### EXERCISE DESCRIPTION
Each line in the entries below that holds the word "experience" belongs in the answer.

INPUT FOR THIS TASK section start

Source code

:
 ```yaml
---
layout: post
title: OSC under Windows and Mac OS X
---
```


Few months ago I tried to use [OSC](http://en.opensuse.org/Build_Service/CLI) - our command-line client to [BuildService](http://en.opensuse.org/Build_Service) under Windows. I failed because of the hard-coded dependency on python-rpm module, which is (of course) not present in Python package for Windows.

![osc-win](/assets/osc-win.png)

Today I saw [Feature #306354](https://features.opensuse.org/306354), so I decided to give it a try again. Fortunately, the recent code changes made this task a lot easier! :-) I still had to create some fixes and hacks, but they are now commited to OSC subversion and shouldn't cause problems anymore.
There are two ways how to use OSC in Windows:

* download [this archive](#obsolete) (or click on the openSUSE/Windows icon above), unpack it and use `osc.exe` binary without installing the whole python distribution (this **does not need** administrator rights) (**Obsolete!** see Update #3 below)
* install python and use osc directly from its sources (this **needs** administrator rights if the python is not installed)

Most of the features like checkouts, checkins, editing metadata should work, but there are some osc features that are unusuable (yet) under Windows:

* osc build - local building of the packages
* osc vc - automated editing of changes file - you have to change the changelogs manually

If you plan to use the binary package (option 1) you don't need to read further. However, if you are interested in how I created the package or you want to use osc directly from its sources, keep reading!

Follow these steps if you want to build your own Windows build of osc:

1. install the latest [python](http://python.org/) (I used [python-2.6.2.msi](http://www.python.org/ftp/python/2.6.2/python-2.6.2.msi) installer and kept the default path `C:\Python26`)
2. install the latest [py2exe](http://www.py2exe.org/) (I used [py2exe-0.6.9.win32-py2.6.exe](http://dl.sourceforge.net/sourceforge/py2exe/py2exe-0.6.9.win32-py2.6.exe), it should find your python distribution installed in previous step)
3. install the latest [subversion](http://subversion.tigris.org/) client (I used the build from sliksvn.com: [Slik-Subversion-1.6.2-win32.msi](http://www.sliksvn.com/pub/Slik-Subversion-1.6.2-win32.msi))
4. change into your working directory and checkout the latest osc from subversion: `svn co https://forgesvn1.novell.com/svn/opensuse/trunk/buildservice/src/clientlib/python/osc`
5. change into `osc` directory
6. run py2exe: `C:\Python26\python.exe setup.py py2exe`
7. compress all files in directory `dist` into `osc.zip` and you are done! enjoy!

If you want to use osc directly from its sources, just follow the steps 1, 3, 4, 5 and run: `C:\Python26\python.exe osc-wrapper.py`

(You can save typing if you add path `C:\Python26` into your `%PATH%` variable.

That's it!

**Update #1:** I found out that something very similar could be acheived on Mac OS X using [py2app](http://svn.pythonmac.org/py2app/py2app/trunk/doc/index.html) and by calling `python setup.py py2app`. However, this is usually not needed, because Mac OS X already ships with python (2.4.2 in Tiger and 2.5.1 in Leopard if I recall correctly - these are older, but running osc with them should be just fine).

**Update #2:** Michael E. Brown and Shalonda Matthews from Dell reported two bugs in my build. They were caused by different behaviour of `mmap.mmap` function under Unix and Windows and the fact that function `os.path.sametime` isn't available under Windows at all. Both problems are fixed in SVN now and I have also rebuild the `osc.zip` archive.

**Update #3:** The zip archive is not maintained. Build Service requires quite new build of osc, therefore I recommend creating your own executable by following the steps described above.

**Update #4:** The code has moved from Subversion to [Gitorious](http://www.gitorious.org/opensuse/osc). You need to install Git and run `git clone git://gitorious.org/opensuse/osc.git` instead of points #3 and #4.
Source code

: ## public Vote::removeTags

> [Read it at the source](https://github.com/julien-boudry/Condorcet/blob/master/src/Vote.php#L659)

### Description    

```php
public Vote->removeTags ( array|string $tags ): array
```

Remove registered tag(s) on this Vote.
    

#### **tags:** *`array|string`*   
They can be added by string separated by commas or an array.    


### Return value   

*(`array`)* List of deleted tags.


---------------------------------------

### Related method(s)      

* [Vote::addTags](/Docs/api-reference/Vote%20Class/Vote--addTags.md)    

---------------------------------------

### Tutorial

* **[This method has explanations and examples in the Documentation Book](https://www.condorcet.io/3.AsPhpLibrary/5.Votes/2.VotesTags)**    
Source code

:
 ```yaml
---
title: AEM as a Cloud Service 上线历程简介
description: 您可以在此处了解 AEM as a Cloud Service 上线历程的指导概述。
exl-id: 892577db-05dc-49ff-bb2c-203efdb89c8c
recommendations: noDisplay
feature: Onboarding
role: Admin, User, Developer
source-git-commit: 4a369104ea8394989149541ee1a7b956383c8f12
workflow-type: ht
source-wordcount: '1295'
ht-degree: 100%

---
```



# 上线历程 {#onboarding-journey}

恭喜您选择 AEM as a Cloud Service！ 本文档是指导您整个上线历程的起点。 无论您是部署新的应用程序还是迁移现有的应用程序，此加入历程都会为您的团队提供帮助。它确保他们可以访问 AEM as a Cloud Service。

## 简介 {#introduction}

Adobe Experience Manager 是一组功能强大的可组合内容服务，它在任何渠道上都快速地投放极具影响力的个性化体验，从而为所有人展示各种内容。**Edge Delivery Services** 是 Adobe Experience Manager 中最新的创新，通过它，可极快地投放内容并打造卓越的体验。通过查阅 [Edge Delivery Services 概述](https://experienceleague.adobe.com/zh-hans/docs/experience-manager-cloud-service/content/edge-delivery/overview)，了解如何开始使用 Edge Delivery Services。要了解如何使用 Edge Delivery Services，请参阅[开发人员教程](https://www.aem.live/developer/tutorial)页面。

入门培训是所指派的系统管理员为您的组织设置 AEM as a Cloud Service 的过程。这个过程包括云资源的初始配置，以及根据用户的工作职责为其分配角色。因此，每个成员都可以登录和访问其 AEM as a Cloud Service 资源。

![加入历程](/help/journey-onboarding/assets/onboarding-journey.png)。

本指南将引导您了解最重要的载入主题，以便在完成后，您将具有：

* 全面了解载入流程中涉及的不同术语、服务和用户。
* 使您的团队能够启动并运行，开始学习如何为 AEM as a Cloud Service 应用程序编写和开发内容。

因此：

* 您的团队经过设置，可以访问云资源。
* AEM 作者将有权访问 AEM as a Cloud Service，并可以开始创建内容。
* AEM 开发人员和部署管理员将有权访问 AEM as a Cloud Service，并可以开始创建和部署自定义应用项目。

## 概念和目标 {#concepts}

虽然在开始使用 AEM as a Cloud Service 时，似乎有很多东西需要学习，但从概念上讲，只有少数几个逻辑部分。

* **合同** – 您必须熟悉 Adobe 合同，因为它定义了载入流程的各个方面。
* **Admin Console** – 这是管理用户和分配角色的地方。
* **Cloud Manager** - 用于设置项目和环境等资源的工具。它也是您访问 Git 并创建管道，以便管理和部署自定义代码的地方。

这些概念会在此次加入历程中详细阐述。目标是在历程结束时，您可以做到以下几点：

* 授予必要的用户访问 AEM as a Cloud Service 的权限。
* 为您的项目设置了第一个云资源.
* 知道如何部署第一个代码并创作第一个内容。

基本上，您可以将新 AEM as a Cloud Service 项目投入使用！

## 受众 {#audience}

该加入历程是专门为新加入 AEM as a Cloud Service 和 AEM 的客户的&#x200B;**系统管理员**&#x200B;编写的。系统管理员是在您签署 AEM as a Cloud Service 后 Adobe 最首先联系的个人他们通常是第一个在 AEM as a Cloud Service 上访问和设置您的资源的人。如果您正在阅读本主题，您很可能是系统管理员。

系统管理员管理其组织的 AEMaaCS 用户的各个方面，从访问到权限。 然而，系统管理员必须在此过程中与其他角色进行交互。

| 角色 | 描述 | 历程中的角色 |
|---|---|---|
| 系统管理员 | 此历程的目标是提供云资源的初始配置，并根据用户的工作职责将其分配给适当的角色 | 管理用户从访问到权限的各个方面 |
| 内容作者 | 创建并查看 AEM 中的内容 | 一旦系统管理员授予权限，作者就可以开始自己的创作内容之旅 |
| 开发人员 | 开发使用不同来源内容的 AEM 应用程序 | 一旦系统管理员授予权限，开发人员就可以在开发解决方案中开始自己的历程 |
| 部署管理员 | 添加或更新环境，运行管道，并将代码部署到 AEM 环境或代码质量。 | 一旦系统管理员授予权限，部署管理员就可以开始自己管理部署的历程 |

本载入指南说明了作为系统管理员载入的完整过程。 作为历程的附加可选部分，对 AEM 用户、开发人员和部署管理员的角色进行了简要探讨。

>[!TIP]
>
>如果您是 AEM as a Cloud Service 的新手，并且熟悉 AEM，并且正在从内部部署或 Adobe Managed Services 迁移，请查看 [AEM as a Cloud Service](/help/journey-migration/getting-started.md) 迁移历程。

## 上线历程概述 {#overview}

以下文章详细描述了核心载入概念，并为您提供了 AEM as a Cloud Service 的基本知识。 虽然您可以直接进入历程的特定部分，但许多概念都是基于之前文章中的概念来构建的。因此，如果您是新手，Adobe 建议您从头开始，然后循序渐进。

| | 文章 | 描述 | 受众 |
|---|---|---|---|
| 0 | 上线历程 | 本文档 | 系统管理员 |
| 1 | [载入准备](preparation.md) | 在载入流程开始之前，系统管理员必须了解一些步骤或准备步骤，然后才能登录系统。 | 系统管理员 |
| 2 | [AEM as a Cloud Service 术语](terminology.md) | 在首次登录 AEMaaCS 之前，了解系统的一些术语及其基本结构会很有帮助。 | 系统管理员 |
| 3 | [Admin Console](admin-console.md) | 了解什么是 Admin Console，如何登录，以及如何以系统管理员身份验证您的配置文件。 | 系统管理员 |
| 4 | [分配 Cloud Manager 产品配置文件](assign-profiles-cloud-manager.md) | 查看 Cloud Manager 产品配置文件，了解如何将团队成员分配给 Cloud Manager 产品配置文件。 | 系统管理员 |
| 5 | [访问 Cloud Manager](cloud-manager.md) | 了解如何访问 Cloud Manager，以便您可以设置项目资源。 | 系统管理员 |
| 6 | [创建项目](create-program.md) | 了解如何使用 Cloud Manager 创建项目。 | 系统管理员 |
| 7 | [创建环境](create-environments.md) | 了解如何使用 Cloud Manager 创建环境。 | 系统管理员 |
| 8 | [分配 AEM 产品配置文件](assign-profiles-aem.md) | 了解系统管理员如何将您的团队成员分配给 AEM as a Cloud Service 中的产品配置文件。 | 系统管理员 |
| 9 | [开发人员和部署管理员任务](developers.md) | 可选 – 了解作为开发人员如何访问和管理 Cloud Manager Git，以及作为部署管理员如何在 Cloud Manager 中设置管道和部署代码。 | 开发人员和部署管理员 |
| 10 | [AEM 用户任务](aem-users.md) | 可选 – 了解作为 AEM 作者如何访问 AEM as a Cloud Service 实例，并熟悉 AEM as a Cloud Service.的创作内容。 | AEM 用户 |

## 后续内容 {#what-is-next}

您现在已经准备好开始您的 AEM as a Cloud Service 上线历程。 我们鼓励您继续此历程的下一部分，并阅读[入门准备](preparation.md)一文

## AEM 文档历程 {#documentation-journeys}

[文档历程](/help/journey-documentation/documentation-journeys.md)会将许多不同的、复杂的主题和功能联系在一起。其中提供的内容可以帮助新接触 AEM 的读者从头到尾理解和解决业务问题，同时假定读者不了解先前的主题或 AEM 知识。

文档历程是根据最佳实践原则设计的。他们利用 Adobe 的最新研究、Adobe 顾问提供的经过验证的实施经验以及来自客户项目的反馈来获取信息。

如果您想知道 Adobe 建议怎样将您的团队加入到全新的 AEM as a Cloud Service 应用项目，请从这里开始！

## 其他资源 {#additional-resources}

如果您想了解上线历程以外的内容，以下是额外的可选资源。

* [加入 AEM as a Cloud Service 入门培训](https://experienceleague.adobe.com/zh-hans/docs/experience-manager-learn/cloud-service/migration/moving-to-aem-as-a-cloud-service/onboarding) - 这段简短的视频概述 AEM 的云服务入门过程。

INPUT FOR THIS TASK section end

### RESULT FOR THIS TASK
Adobe Experience Manager 是一组功能强大的可组合内容服务，它在任何渠道上都快速地投放极具影响力的个性化体验，从而为所有人展示各种内容。**Edge Delivery Services** 是 Adobe Experience Manager 中最新的创新，通过它，可极快地投放内容并打造卓越的体验。通过查阅 [Edge Delivery Services 概述](https://experienceleague.adobe.com/zh-hans/docs/experience-manager-cloud-service/content/edge-delivery/overview)，了解如何开始使用 Edge Delivery Services。要了解如何使用 Edge Delivery Services，请参阅[开发人员教程](https://www.aem.live/developer/tutorial)页面。
* [加入 AEM as a Cloud Service 入门培训](https://experienceleague.adobe.com/zh-hans/docs/experience-manager-learn/cloud-service/migration/moving-to-aem-as-a-cloud-service/onboarding) - 这段简短的视频概述 AEM 的云服务入门过程。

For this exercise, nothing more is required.